Esta fue una de las afirmaciones con que Roger Scruton contestaba, hace un lustro, la pregunta formulada en el título de su libro ¿Cómo ser conservador? Y no exageraríamos si afirmásemos que toda su vida y obra consistieron en una minuciosa respuesta a tal interrogante, diseñada en especial para nosotros, los hombres y mujeres posteriores a Mayo del 68. Tal fue, de hecho, el momento histórico decisivo en su propia evolución intelectual.
"De repente, me di cuenta de que estaba en el otro lado" contaría décadas más tarde, al recordar aquellos sucesos de cuando era un estudiante de 24 años, vivía en el Barrio Latino de París y le rodeaban amigos enardecidos por tales algaradas.
"Les pregunté qué era lo que querían, qué pretendían conseguir, y todo lo que obtuve fue la ridícula jerigonza marxista de siempre. Me asqueó, y entonces pensé que debería haber algún modo de volver a la defensa de la civilización occidental contra todas esas cosas. Fue entonces cuando me convertí en conservador. Descubrí que quería conservar cosas, en lugar de derribarlas".
No perdería ese impulso juvenil en las cinco décadas de febril trabajo que subseguirían. Lo atestiguan sus más de sesenta libros (entre ellos, ocho novelas), una infinidad de artículos periodísticos y académicos, dos óperas (como libretista y compositor)… así como un prolífico activismo en la Europa del Pacto de Varsovia, que conllevaría su expulsión de Checoslovaquia en 1985 o la vigilancia que sufrió al visitar tierras húngaras y polacas. También da prueba de su incansable ímpetu que asumiera la dirección de The Salisbury Review, revista conservadora que fundara en 1982, según sus propias palabras, para permitir a algunos jóvenes conservadores el lujo de sentirse al menos a la izquierda de algo: sus propias ideas.
Su prolífico activismo en la Europa del Pacto de Varsovia conllevaría su expulsión de Checoslovaquia en 1985 o la vigilancia que sufrió al visitar tierras húngaras y polacas
Lo cierto es que, en medio del auge del thatcherismo, esa revista le crearía en la derecha quizá tantos enemigos como ya se los había granjeado él a la izquierda. El lema "No existe la llamada sociedad: solo hay individuos", con el que la Dama de Hierro pretendió combatir el socialismo, casaba mal con la convicción de Scruton que daba inicio a este obituario: a saber, que hay cosas que merece la pena conservar, y que muchas de ellas superan los estrechos límites del individuo. Así lo habían discutido en las cenas organizadas por el Conservative Philosophy Group, otra de sus fundaciones; convites a los que la propia Thatcher había asistido antes de ascender a Primera Ministra y, al parecer, olvidar parte de lo allí aprendido.

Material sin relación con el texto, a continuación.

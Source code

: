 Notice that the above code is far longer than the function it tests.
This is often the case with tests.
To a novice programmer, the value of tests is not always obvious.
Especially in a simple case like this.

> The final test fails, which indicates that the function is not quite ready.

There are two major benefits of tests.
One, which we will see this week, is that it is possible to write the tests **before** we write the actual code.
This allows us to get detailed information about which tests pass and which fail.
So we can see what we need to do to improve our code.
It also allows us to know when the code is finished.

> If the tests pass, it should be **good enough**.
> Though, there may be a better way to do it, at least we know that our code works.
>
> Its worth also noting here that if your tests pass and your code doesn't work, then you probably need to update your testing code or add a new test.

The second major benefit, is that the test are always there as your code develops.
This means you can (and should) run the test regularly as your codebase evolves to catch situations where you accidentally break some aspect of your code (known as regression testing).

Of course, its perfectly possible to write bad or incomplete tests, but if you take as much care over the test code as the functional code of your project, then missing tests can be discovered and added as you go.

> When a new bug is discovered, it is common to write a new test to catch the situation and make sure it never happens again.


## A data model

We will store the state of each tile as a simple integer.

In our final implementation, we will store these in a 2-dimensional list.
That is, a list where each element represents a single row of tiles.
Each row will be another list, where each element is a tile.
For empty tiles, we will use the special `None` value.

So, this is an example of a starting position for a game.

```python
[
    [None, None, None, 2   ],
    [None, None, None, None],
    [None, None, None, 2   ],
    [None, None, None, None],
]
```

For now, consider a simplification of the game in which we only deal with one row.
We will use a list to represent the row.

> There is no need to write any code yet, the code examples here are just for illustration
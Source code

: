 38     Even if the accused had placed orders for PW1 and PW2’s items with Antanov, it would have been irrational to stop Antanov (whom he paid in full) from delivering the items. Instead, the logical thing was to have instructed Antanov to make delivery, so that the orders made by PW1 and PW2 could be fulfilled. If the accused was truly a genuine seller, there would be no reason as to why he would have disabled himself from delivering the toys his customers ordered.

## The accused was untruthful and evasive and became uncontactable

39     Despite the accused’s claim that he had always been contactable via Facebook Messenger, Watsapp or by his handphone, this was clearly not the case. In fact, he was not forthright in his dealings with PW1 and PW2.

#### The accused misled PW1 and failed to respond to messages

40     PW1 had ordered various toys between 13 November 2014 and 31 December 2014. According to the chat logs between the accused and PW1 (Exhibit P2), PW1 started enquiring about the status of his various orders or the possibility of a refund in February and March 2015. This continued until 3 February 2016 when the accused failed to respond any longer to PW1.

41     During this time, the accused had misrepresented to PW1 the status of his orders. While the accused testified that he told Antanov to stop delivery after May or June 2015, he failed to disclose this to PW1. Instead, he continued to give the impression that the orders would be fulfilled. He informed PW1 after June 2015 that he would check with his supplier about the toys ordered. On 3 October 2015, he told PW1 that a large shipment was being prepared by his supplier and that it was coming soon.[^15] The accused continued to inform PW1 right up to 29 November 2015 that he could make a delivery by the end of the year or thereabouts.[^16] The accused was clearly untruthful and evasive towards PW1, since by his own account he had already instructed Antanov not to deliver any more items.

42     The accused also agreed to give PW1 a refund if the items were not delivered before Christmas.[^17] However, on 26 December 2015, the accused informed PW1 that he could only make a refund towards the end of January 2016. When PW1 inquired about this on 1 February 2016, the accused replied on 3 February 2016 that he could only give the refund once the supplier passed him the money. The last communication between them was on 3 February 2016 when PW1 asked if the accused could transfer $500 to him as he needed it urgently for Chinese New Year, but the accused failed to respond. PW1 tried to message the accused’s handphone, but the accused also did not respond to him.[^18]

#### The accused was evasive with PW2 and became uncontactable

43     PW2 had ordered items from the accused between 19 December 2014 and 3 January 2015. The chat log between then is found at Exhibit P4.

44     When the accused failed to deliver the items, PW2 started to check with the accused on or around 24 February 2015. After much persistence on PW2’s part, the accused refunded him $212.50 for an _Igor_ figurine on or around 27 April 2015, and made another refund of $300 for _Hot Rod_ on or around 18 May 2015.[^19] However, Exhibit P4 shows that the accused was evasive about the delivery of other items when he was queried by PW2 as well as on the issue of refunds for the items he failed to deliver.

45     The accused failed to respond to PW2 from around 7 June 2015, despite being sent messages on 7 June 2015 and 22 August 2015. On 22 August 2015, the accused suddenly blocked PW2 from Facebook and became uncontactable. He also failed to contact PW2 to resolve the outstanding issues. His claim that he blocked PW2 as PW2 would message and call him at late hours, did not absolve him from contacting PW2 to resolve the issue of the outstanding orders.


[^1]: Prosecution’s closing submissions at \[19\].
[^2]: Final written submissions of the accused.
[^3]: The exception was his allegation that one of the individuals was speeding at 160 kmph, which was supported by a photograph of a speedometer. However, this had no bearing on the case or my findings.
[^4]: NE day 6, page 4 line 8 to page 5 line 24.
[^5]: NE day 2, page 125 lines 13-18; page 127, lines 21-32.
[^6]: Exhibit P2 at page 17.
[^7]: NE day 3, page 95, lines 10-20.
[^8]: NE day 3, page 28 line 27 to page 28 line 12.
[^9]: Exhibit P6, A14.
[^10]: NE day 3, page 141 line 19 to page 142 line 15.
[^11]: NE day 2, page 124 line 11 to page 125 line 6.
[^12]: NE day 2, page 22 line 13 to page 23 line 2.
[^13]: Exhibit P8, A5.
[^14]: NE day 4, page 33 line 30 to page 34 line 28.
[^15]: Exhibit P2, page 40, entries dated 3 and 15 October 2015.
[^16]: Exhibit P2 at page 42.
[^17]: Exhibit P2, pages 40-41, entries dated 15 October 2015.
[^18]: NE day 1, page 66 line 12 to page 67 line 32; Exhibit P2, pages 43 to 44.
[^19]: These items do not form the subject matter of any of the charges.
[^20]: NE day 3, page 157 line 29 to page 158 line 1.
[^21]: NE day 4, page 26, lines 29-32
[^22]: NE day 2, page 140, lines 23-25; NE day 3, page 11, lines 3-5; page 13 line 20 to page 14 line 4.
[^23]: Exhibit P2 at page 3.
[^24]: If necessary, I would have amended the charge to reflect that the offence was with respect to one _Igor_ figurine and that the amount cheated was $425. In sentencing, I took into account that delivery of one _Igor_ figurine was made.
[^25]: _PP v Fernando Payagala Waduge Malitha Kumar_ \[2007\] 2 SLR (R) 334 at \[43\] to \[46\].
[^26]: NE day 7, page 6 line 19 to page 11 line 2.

Otorguémosle de nuevo la palabra a Scruton:
"Bienes colectivos como la paz, la libertad, el derecho, la urbanidad, la seguridad de la propiedad y la vida familiar: en todos ellos dependemos de la cooperación con los demás, dado que carecemos de medios para obtenerlos de forma individual. La labor de destruir nuestros bienes sociales es rápida, fácil y divertida; la labor de crearlos es lenta, trabajosa y aburrida. Esa es una de las lecciones del siglo XX. Y ese es también uno de los motivos por los que los conservadores están en desventaja ante la opinión pública. Su posición es verdadera, pero aburrida, mientras que la de sus oponentes es emocionante, pero falsa".
Esas desventajas de ser conservador constituyen otra de las constantes en la vida de Scruton. Ya al iniciar su docencia, en el Birkbeck College de Londres, comentaría divertido su soledad: "Los únicos conservadores que allí había éramos la camarera de la sala de profesores y yo". El filósofo neomarxista G. A. Cohen llegaría incluso a negarse a impartir un seminario si debía compartirlo con Scruton; acto del que probablemente se arrepentiría más tarde, pues con el tiempo se convertirían en amigos. No es el único que osciló raudo entre la enemistad y la amistad con Scruton: muchos de los izquierdistas que lo criticaron en un primer momento habrían de reconocer luego su valor como defensor del medio ambiente, de diseños urbanos que no olvidaran la belleza, o de los lazos comunitarios; esos que, ya en este frío siglo XXI, pocos pensadores o políticos se atreven a menospreciar.
Y, sin embargo, hasta el último momento, Scruton habría de sufrir campañas de desprecio por expresar sus ideas: desde sus argumentos contra los llamados "derechos animales" (para tener derechos habrían de tener también deberes, nos recordaría) hasta su poco puritano elogio de pequeños placeres hedonistas, como el vino y el tabaco.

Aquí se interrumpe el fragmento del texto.